Time to move on.
Jonathan got lost. There were interchanges, small cloverleafs, and signs giving highway numbers and town names that meant nothing to him. Jonathan did not have a map. He found himself driving on a wide, sweeping dirt road, between balding hills. They were dotted with small evergreen shrubs. He stopped the car, and got out.
Crickets were singing. At first he thought they were birds, a flock of them, the sounds they made were so loud, so sweet. But the sound was too mechanical, too regular. He looked down on a valley full of trees and white modern houses. In the far distance was a rounded white water tower, stranded alone, it seemed, in a forest. Where was the town? Why hadn’t he asked for a map at the airport?
There was a rumbling sound, like thunder, as if thunder had giant hollow wheels and were driving over the hills.
“Rain,” said Jonathan. He wanted an umbrella, and he turned and looked at the empty prairies. No rain. Only sunlight.
He got in and drove down the hill. MANHATTAN, said a sign, and as if someone had switched on a light, the road was paved. At the first cross street, Jonathan turned right, and down.
He was very tired. He forgot where he was again. Confused, he thought he was lost in some suburb of Los Angeles. He passed one crossroad, scowled and stopped.
He got out. There was a low modern house, with a long sloping sunroof, and some kind of wooden jungle gym for kids to play on. Jonathan heard the rumbling again, perhaps a bit different in sound.
It was definitely Los Angeles, somewhere out in the Valley. The sound was coming from a wooden ramp built in a driveway. A kid in a bicycle crash helmet was practicing on his skateboard. He rumbled up and down the ramp. The houses had no fences, but stood isolated amid stretches of immaculate, featureless lawn. There was a low hill behind, with many trees, and some rooftops with satellite dishes.

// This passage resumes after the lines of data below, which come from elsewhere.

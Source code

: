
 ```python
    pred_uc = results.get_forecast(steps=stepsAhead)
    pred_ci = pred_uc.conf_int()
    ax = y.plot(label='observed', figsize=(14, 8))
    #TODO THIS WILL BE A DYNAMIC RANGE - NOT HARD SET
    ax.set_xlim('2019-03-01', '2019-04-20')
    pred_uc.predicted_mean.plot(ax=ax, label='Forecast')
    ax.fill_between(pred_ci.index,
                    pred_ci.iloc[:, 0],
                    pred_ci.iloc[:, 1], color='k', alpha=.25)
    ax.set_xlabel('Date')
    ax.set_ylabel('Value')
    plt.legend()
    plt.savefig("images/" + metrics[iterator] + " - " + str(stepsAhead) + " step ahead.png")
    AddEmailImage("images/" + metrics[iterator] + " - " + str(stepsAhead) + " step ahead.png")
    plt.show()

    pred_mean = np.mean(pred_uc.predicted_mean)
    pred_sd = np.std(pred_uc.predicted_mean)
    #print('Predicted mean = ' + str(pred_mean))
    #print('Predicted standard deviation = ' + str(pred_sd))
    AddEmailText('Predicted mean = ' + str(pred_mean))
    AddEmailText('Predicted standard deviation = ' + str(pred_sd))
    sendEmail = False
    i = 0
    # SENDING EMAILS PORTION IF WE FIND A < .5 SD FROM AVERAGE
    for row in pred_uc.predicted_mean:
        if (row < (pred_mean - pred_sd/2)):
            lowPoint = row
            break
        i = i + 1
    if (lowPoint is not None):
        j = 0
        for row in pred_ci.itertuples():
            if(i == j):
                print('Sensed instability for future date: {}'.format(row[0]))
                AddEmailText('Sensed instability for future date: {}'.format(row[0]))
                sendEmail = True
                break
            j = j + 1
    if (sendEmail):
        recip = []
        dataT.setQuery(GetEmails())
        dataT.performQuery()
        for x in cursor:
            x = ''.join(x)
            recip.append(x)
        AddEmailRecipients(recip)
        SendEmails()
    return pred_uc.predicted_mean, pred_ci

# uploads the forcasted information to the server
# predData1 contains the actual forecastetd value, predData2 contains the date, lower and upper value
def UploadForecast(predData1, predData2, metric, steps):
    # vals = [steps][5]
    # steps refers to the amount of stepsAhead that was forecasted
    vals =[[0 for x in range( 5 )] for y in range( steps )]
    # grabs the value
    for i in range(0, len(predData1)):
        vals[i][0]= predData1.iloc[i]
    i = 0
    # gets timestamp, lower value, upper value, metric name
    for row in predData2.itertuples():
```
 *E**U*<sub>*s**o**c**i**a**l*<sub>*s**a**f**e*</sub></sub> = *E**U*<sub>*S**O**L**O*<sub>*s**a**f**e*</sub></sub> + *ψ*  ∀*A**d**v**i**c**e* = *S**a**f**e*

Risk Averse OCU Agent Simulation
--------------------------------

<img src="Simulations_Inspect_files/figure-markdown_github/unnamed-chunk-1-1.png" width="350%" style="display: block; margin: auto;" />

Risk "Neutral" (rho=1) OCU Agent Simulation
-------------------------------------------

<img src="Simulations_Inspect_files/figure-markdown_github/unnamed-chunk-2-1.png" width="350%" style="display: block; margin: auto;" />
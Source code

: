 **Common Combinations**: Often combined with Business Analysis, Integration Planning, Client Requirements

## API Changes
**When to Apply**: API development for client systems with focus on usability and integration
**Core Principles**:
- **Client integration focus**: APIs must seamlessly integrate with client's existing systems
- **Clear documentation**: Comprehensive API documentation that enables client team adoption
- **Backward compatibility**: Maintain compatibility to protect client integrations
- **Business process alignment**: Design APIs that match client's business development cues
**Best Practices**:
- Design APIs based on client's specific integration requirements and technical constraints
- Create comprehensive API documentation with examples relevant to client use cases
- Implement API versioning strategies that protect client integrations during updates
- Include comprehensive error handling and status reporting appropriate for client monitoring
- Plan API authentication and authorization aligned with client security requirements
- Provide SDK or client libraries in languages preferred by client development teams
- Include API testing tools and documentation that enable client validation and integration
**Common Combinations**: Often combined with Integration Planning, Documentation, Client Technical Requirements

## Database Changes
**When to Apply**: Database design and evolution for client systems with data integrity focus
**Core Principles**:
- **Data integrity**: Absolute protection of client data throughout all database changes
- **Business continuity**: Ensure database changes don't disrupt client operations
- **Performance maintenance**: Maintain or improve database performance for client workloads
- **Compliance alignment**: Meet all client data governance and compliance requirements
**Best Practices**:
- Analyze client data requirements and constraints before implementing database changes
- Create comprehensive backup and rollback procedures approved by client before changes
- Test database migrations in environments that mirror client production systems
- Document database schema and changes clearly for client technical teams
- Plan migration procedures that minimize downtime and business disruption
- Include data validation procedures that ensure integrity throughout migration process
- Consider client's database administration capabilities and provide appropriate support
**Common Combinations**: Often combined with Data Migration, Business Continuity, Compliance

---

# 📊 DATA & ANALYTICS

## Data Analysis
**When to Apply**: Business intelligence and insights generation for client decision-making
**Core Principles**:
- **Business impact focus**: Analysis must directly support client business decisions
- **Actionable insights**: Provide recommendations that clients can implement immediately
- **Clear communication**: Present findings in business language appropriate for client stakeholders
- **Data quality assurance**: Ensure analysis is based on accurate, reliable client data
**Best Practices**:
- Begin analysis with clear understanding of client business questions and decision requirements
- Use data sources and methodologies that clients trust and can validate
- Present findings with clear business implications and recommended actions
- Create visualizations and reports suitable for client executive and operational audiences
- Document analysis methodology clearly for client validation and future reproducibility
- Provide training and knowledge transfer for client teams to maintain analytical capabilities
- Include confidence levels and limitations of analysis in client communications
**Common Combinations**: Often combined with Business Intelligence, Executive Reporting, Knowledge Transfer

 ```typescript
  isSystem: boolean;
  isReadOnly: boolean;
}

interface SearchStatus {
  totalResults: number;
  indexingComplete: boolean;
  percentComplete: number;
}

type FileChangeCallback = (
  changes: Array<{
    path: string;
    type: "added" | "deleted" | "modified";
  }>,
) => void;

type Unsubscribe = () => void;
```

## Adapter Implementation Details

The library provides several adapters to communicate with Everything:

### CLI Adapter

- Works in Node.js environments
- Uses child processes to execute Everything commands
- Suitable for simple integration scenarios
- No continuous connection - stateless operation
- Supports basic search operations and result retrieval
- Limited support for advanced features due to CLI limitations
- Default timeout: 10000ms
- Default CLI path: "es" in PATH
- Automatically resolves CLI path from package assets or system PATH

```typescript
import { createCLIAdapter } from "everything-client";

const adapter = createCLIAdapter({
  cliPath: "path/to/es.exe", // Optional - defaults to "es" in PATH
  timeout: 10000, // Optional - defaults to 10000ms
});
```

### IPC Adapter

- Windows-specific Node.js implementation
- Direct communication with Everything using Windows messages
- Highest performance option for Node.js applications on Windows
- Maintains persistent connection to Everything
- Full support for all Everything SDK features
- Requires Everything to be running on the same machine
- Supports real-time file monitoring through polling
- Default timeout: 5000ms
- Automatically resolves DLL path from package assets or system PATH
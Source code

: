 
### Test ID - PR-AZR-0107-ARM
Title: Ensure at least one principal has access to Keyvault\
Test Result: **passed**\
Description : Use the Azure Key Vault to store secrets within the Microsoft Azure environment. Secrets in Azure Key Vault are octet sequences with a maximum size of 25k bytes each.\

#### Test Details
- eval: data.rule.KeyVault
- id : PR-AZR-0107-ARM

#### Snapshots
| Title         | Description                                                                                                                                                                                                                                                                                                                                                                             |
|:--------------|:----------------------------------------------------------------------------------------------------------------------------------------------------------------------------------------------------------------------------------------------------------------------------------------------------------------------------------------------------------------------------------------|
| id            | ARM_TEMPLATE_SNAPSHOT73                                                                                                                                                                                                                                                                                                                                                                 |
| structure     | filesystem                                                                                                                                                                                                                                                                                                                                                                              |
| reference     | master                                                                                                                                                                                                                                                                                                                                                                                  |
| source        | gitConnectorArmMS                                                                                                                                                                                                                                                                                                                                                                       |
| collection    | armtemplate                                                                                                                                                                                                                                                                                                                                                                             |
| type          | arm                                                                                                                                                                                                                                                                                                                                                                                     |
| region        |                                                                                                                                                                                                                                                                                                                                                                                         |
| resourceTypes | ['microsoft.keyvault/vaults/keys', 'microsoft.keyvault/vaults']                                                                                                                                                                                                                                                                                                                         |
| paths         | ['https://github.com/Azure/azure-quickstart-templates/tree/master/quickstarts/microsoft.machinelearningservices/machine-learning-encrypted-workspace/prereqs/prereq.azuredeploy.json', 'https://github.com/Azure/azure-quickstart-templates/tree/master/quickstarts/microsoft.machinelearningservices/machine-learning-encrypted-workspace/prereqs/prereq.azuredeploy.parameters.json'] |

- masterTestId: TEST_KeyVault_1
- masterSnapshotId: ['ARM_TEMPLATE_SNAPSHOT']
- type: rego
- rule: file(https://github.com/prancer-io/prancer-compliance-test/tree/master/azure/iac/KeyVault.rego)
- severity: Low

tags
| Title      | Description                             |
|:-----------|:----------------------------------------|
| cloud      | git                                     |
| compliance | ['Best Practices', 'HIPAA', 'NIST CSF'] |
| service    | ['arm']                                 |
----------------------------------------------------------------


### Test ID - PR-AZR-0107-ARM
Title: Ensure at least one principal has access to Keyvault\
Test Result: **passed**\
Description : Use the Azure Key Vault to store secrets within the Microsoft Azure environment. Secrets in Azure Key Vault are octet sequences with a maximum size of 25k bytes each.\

“Where am I?” Jonathan asked.
A little girl answered him. At least, it was a little girl’s voice. “Look at the sign,” the voice told him.
Attached to the telephone pole were the words LITTLE KITTEN AV. At right angles to it, another sign said OZ CIRCLE.
“Oh,” said Jonathan. It made perfect sense. A sign, if you like. He felt quite contented. For a moment he thought that he had somehow managed to drive from Santa Monica to Manhattan, Kansas. Then he remembered the airplane trip.
I have to get to a bank, he thought. He had no money. I have to find a place to stay. He was happy again.
The rumbling went on. It was from the Drop Zones, the Artillery and Mortar Impact Area. The crickets sang, like metal warbling on metal.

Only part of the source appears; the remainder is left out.